Baked Manicotti. Noodles stuffed with ricotta and zucchini, smothered with tomato sauce and topped with mozzarella.




Chopped zucchini, salted and tossed with olive oil, roasted in the oven. I'm making this up as I go. About 15 minutes @ 350F and another 10 @ 375F.



Tomato sauce. No recipe here. Started with a couple jars of tomato sauce canned from last year's garden and winged it. Diced yellow onion (1/4 large) and carrot (1 peeled), 2 large cloves garlic, red pepper flakes sauteed with olive oil & butter, added tomato paste and dried basil, reduced white wine and 2 pints tomato sauce. Finished with a dash of honey to balance the acidity and a splash of soy sauce for an umami kick. Simmered down to an appropriate consistency.

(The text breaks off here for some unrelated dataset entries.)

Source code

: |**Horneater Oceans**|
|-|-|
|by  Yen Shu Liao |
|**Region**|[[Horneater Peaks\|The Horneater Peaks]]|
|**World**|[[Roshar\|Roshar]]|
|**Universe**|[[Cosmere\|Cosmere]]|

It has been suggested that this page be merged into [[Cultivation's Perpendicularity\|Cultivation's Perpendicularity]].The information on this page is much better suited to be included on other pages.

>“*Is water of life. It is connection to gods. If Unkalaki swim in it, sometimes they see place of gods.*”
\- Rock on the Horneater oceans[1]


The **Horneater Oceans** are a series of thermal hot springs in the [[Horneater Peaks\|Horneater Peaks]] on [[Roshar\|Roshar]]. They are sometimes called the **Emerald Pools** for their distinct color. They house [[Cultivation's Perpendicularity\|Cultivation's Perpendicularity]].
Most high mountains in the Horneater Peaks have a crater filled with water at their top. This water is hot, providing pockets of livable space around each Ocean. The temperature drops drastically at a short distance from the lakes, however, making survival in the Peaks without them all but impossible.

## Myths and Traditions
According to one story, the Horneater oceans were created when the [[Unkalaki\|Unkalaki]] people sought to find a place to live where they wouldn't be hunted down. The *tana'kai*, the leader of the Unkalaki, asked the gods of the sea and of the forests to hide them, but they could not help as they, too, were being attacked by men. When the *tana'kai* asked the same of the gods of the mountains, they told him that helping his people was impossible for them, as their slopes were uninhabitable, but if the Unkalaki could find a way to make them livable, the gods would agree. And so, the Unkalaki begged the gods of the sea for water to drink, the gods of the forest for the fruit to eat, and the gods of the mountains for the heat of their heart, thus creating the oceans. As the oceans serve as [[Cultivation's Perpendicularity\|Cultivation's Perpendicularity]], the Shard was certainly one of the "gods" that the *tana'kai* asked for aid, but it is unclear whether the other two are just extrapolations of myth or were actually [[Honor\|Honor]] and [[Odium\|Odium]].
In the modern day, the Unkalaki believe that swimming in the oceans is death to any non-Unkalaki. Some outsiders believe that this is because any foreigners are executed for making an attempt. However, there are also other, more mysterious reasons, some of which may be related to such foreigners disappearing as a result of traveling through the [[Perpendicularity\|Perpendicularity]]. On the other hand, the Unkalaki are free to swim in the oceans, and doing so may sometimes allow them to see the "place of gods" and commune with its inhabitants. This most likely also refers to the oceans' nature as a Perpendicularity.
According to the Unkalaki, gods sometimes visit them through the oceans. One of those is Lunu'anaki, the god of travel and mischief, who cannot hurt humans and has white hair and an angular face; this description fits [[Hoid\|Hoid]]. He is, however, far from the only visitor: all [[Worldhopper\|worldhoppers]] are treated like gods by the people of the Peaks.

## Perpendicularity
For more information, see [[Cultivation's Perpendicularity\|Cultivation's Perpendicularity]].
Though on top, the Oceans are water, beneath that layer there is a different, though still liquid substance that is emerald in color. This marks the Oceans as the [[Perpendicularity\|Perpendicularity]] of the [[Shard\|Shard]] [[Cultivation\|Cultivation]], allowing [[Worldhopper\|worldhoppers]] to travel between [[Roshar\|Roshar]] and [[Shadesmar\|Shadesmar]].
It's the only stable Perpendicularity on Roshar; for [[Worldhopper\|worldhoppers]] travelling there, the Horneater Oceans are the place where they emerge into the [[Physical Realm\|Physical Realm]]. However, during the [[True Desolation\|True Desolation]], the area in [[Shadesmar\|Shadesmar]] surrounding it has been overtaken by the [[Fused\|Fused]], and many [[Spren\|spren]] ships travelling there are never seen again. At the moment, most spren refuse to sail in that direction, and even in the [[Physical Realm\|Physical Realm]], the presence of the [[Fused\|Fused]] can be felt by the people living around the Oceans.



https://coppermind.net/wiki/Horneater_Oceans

Instead of trying to stuff premade manicotti noodles, use no boil lasagna noodles. Presoak the noodles in boiling water for 10 minutes until pliable. Prepare just like enchiladas, spreading filling on noodles one at a time, rolling up and packing into the baking dish.



Filling - Fold together ricotta, roasted zucchini, 1 beaten egg, dash of ground nutmeg and lemon pepper.



Assembled dish. Start with a thin layer of sauce, pack in rolled up noodles with ricotta filling, top with additional sauce and thinly sliced discs of mozzarella.



Cover with foil and bake 40 minutes @ 350F. Let rest 15 minutes before serving.